Desde longe, mesmo quando se aproximou do neo-realisno e do surrealismo, a 'poética' de António Ramos Rosa cultiva uma certa mitologia da incompletude da palavra na captação do fenómeno poético como uma totalidade cósmica, e que ele mesmo defendera em ensaios de abordagem crítica à linguagem poética. Por sua vez, Eduardo Lourenço pôde observar que a poesia do autor de O Grito Claro denuncia essa pessoal construção do corpo e do espaço, porque 'o real mesmo que Ramos Rosa fitou até não poder distinguir a visão e o visto' o levou à afirmação superior de uma poesia inconfundível na moderna literatura.
Poeta do silêncio e da solidão, cuja originalidade reside, na opinião de Jorge de Sena, 'no equilíbrio entre uma sempre a ultrapassar-se amargura adolescente e uma firmeza de tom que se oculta num estilo aparentemente entrecortado e difuso', mas que até hoje nunca pôde 'adiar o coração', Ramos Rosa tem percorrido o seu caminho por entre outros caminhos, na soma de muitos livros, mais de sessenta títulos bem contados, que fazem da sua condição de escritor um dos mais profícuos criadores literários, em que a palavra poética, silenciada ou subversiva, se impõe no seu modo próprio de se dizer poeta e ser um profundo conhecedor de tantos outros poetas, que não deixam de povoar esse pessoal universo e ser motivo de várias leituras nos seus ensaios de incisões oblíquas.

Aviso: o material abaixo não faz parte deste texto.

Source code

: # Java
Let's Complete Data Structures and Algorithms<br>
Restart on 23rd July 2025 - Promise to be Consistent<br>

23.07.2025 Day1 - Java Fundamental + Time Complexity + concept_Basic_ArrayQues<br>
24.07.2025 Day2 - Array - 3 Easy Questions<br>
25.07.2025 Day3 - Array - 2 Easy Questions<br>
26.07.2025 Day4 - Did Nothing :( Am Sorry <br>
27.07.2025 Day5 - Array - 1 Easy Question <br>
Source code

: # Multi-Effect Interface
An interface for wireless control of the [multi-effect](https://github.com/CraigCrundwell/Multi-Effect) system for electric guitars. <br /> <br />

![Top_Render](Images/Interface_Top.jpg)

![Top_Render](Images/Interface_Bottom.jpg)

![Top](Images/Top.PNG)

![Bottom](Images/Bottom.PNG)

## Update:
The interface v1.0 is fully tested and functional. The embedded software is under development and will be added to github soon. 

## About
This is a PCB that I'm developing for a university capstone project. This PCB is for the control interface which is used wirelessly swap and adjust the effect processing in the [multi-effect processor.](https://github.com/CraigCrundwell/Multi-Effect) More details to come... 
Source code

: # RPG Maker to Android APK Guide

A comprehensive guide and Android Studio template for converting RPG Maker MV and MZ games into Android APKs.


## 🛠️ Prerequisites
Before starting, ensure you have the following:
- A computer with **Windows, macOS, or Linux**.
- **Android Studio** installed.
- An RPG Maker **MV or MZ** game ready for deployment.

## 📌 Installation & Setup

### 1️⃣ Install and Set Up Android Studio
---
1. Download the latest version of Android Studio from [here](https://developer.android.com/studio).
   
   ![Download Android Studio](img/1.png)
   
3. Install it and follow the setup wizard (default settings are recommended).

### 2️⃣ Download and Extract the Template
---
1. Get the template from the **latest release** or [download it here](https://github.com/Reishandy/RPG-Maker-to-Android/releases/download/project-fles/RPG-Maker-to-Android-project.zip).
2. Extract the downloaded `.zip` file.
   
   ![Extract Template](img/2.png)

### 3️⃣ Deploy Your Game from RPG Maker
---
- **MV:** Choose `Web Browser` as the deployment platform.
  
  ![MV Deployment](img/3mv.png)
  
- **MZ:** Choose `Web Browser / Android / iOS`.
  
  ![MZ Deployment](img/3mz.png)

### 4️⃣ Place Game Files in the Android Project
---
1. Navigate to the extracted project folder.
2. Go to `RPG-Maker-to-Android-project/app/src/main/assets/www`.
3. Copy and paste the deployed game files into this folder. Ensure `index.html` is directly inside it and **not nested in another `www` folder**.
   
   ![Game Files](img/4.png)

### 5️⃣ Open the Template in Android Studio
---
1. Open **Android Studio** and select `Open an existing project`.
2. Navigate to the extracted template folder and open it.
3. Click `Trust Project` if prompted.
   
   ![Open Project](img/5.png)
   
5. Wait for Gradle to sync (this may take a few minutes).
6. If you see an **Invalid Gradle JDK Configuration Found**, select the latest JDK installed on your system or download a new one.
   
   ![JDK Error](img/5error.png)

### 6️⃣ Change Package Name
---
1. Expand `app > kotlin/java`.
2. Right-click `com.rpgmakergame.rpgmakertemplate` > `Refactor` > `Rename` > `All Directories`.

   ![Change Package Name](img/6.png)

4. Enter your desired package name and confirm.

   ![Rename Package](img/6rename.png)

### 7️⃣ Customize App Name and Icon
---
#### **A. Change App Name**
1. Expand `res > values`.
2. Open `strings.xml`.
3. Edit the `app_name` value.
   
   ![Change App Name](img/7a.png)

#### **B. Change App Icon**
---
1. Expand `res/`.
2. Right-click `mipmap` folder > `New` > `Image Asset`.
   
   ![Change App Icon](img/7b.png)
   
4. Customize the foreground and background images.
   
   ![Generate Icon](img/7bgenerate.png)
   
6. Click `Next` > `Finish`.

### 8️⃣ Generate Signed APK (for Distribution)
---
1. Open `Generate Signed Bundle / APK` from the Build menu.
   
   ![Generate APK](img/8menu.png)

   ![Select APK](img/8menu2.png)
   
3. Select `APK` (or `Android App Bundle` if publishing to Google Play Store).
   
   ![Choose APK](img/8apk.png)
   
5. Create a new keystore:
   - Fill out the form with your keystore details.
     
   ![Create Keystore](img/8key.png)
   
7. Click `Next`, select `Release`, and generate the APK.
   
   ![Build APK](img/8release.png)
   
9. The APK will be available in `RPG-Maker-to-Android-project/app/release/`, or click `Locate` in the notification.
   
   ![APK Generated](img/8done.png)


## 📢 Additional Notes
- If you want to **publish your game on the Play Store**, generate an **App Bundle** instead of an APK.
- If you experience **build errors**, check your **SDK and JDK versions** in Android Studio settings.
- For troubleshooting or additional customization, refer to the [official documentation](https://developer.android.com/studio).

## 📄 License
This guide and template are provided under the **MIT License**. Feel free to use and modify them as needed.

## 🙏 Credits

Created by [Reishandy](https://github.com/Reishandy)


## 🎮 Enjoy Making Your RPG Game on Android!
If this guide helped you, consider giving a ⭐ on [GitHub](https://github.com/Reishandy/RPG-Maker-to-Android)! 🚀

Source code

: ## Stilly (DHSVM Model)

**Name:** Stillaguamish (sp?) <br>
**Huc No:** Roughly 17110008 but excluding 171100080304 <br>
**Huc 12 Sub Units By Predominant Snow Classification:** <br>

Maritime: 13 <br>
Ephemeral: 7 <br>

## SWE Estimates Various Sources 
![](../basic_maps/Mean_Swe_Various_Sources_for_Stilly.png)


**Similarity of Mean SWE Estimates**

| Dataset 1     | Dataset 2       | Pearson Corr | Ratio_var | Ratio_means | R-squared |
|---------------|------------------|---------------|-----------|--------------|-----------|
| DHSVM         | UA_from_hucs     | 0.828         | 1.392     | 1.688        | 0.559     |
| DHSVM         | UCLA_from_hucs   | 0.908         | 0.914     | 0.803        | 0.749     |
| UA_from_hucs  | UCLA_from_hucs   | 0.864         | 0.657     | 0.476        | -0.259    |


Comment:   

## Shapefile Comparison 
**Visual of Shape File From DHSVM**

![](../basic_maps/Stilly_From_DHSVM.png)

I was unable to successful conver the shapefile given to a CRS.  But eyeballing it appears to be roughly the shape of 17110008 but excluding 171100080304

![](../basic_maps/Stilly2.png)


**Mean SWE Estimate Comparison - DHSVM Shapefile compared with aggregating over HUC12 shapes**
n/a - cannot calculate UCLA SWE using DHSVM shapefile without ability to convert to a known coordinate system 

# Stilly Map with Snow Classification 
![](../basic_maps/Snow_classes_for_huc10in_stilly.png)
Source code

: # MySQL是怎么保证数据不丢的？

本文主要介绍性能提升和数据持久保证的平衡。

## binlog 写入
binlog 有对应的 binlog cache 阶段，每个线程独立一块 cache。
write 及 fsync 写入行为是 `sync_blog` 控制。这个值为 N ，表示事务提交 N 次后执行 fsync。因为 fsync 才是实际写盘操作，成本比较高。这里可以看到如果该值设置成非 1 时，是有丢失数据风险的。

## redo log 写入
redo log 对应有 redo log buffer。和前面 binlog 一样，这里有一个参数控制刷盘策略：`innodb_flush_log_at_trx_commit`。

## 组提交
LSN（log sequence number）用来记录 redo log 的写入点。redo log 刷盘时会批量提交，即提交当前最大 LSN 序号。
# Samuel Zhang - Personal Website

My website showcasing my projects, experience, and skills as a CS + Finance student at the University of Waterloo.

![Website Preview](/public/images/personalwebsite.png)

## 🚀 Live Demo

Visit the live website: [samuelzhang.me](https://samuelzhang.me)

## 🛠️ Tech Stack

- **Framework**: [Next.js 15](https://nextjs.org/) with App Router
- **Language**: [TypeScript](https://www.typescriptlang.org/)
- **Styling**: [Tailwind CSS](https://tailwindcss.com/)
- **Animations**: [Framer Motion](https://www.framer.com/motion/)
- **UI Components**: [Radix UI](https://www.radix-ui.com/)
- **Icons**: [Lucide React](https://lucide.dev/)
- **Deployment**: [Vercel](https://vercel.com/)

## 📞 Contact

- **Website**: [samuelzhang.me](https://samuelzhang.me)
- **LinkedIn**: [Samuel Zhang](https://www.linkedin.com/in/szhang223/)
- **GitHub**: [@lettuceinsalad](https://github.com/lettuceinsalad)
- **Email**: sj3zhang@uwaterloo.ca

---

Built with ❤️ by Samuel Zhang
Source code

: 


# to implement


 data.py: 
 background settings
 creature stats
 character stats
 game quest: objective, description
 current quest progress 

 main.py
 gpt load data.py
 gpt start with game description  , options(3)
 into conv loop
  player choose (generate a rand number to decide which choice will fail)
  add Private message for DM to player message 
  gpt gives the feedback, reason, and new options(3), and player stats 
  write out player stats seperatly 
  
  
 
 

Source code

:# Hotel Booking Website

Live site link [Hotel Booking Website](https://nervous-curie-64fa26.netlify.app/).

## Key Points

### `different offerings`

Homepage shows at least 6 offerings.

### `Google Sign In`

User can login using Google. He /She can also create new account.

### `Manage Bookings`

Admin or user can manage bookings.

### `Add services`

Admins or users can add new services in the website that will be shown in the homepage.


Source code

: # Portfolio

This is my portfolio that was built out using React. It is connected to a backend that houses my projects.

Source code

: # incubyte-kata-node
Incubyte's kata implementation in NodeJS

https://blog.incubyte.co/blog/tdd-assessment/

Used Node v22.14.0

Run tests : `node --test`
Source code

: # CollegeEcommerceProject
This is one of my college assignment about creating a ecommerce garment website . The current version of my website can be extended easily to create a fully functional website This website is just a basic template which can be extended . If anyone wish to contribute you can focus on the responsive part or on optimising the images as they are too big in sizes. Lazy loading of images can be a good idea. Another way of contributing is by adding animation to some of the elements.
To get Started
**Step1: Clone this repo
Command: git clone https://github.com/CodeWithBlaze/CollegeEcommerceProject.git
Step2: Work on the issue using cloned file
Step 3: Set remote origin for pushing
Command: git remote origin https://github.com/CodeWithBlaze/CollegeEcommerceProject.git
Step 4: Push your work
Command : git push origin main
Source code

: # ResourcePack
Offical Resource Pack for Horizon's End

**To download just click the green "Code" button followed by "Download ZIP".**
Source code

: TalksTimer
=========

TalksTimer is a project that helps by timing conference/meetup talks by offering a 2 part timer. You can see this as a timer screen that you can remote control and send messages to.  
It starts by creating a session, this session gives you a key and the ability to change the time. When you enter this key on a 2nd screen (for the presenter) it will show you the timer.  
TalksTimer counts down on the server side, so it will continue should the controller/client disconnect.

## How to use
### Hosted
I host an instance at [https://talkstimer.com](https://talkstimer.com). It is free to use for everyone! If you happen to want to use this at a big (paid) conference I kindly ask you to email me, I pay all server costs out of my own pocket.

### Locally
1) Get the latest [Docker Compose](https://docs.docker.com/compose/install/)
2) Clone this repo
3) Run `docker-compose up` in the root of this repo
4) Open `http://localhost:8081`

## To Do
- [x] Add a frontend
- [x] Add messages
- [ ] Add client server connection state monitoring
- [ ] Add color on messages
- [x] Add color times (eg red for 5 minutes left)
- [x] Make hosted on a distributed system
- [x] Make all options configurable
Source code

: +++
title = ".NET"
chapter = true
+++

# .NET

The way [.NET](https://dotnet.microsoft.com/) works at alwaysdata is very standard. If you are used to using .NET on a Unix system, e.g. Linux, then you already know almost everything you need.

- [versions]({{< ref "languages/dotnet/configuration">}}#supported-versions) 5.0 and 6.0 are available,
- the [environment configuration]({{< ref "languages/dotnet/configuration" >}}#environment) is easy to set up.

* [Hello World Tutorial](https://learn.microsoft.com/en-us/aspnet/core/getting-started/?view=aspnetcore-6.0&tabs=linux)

Mas, em forma de 'grito claro', que marcou o seu começo poético há quarenta anos, assim poder declarar em 'O Boi da Paciência', que é ainda um dos seus mais emblemáticos poemas:

Teoricamente livre para navegar entre estrelas
minha vida tem limites assassinos
Supliquei aos meus companheiros: Mas fuzilem-me!
Inventei um deus só para que me matasse
Muralhei-me de amor
e o amor desabrigou-me
Escrevi cartas a minha mãe desesperadas
colori mitos e distribuí-me em segredo
e ao fim e ao cabo
recomeçar
Mas estou cansado de recomeçar!

E por aí a aventura poética não conheceu limites, consolidou-se numa teia feita de muitíssimos poemas, e tantos são que não têm conta, é verdade, porque Ramos Rosa não sabe fazer outra coisa que não seja escrever, falar com os próprios deuses e fantasmas, encher de traços e palavras as folhas brancas de papel, não só para construir o próprio espaço físico e espiritual, por entre montes e montes de papéis, desenhos, livros, na aparente desordem da sua mesa de trabalho, mas sobretudo para conformar por outras veredas de sonhos e inquietações esse seu 'programa solar' que tem sido o desafio de todas as horas em mais de quarenta anos de ofício de poeta que 'está vivo e escreve sol'. Ontem e hoje.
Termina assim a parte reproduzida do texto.